RECORDS: Begin

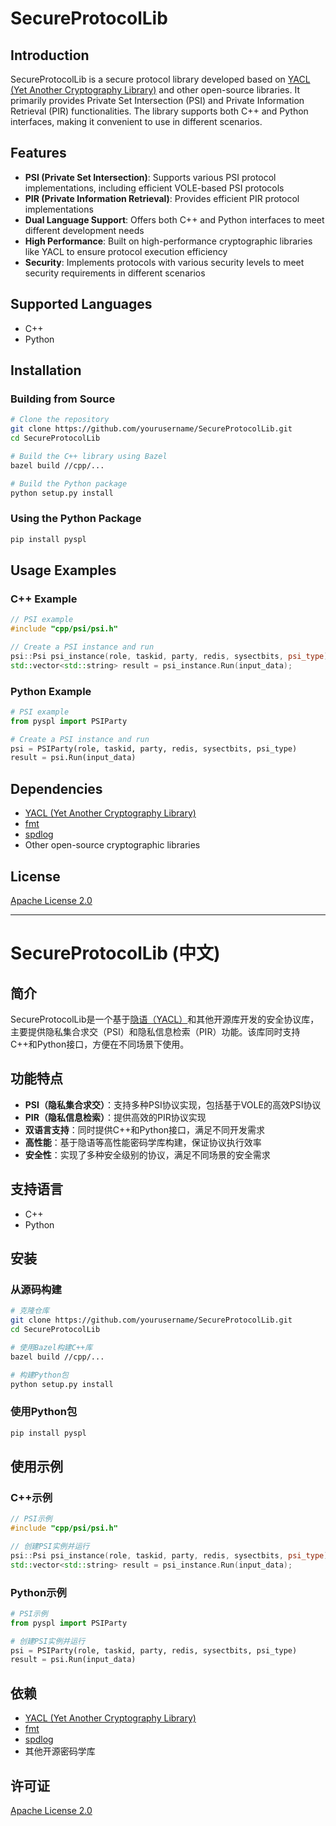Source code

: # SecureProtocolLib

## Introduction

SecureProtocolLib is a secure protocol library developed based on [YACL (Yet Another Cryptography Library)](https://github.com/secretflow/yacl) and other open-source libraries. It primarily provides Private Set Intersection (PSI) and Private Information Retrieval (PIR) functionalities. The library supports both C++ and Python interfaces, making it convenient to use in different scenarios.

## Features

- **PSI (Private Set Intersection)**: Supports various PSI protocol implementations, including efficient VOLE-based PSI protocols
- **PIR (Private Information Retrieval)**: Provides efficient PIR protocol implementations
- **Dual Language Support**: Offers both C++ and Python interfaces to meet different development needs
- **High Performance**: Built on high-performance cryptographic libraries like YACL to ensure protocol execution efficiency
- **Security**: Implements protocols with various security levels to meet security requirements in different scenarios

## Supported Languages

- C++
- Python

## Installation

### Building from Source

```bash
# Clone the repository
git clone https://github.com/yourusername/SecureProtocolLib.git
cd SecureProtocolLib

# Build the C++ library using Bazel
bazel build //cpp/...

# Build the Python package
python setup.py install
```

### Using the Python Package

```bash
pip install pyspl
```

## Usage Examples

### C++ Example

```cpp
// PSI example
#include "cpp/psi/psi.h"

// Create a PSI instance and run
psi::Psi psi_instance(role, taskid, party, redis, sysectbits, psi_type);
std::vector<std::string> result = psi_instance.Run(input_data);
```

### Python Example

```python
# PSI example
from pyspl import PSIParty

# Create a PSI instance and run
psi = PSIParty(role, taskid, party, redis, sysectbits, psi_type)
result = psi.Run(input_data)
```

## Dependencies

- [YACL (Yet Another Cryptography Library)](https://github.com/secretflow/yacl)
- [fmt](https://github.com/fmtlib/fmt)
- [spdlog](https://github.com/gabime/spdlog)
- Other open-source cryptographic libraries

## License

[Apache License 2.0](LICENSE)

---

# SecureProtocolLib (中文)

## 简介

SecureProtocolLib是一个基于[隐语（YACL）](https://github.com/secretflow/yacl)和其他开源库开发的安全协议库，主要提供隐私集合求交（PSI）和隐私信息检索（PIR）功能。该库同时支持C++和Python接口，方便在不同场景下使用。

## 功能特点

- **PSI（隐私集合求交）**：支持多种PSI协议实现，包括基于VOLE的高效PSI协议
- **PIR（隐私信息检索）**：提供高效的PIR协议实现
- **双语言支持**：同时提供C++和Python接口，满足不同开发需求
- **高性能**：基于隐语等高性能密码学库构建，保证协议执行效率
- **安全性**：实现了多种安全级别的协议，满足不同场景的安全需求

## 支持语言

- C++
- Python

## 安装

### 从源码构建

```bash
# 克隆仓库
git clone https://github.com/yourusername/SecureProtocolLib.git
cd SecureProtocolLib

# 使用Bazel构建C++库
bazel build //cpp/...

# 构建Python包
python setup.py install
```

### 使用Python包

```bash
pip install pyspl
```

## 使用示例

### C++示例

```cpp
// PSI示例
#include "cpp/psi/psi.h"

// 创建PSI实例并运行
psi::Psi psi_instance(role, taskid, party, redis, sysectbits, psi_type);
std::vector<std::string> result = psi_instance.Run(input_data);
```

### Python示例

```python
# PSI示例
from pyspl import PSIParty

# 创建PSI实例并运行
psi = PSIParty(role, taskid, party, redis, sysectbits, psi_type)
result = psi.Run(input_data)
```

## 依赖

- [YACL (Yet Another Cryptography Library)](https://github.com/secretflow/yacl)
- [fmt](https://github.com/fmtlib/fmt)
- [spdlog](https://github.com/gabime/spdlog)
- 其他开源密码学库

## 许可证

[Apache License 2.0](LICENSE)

RECORDS: End
RECORDS: Begin

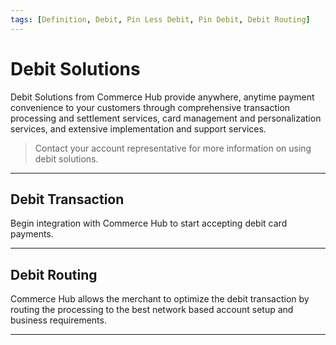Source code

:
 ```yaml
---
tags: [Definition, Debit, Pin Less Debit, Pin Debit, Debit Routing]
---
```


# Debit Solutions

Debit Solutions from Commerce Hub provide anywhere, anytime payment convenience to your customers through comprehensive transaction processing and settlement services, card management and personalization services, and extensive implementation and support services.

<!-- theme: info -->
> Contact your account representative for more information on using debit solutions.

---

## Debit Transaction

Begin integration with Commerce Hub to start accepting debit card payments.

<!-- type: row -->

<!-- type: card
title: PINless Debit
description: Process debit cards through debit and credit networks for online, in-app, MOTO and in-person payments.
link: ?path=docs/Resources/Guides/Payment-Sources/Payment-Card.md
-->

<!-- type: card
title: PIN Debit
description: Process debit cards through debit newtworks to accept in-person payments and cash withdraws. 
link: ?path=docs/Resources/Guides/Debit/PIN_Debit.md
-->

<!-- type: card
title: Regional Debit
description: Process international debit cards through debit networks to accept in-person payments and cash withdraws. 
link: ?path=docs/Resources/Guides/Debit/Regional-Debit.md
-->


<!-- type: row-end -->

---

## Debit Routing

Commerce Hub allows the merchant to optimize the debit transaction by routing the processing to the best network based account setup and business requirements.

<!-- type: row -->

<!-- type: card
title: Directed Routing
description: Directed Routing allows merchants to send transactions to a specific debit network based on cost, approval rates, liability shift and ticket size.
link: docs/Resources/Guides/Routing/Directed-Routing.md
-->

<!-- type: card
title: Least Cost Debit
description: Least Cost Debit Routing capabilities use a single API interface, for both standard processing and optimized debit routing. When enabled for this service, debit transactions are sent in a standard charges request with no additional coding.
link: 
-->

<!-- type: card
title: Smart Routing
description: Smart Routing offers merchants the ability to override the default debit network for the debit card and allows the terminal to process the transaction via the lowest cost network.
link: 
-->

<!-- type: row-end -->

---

RECORDS: End

▶ _TASK PROMPT_
A single number is the whole answer: how many lines of the records contain the word "networks".

▶ _TASK RESULT_
2